Requirement >> Could you please return each line of the data that has the word "widehat"?

Data >>

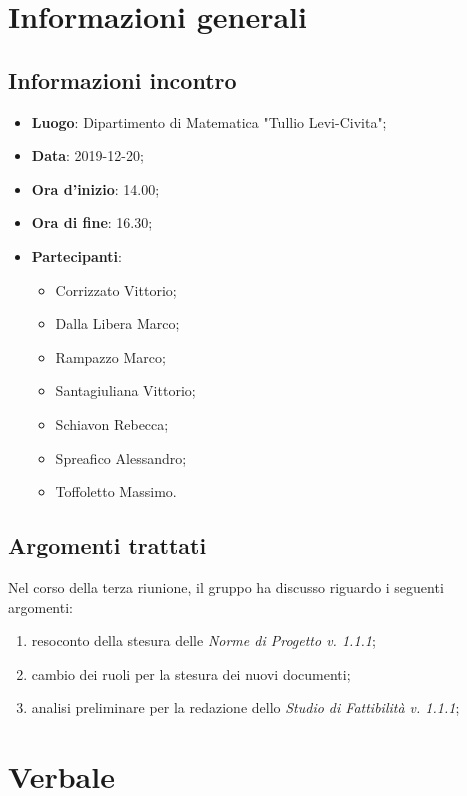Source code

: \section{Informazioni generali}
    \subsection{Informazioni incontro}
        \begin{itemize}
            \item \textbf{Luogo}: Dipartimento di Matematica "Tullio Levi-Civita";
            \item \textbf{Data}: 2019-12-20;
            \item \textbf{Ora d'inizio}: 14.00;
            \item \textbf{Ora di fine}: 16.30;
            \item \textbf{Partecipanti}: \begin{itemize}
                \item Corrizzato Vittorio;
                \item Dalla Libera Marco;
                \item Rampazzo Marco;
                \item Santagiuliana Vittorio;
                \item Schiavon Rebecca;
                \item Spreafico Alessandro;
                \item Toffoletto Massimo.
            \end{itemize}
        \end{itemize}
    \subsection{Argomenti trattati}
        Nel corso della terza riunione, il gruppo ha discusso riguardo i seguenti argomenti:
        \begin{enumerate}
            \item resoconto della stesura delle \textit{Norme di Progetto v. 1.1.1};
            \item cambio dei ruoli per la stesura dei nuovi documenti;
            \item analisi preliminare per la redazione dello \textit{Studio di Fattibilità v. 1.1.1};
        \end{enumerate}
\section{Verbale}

--

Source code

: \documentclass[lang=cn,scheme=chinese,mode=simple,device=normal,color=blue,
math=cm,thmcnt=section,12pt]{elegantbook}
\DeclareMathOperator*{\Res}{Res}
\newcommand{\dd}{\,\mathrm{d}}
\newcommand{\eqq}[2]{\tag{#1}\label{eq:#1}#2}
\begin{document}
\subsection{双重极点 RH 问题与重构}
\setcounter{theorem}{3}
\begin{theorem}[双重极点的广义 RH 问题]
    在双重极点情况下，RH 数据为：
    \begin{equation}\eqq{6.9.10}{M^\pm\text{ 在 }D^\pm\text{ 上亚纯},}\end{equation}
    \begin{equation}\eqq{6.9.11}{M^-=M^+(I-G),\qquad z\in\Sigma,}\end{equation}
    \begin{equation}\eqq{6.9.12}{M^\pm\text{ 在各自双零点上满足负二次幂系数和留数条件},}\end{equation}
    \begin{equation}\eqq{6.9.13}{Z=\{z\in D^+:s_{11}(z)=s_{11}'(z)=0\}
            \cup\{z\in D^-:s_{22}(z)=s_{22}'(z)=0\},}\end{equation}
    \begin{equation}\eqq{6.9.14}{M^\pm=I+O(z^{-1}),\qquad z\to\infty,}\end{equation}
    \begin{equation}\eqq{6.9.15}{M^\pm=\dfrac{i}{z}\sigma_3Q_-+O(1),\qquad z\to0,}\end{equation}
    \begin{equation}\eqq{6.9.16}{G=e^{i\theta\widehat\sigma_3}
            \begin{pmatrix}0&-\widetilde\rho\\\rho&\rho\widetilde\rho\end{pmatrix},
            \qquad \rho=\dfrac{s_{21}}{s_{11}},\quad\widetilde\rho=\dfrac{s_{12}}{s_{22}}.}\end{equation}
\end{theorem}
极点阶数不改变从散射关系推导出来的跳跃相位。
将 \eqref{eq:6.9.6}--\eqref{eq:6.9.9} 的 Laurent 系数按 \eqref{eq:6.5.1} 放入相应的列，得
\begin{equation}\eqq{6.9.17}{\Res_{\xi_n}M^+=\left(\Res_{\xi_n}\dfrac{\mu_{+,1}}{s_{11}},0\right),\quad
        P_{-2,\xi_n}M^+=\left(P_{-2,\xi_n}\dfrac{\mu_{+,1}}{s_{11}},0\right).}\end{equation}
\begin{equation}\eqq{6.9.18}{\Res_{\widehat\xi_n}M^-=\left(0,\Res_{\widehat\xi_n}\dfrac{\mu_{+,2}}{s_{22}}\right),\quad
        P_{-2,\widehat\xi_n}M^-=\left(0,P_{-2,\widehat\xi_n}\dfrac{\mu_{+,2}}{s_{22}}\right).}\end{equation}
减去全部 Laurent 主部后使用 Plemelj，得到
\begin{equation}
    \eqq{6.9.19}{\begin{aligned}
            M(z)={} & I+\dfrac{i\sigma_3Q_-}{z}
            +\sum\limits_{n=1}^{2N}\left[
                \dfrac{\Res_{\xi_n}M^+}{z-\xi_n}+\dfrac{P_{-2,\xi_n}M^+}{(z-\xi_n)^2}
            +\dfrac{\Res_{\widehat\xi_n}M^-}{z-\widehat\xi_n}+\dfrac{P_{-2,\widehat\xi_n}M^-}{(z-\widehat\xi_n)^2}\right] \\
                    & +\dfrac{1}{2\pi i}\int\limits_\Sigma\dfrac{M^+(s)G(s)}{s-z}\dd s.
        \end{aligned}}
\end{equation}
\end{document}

Response area >>
    \begin{equation}\eqq{6.9.16}{G=e^{i\theta\widehat\sigma_3}
\begin{equation}\eqq{6.9.18}{\Res_{\widehat\xi_n}M^-=\left(0,\Res_{\widehat\xi_n}\dfrac{\mu_{+,2}}{s_{22}}\right),\quad
        P_{-2,\widehat\xi_n}M^-=\left(0,P_{-2,\widehat\xi_n}\dfrac{\mu_{+,2}}{s_{22}}\right).}\end{equation}
            +\dfrac{\Res_{\widehat\xi_n}M^-}{z-\widehat\xi_n}+\dfrac{P_{-2,\widehat\xi_n}M^-}{(z-\widehat\xi_n)^2}\right] \\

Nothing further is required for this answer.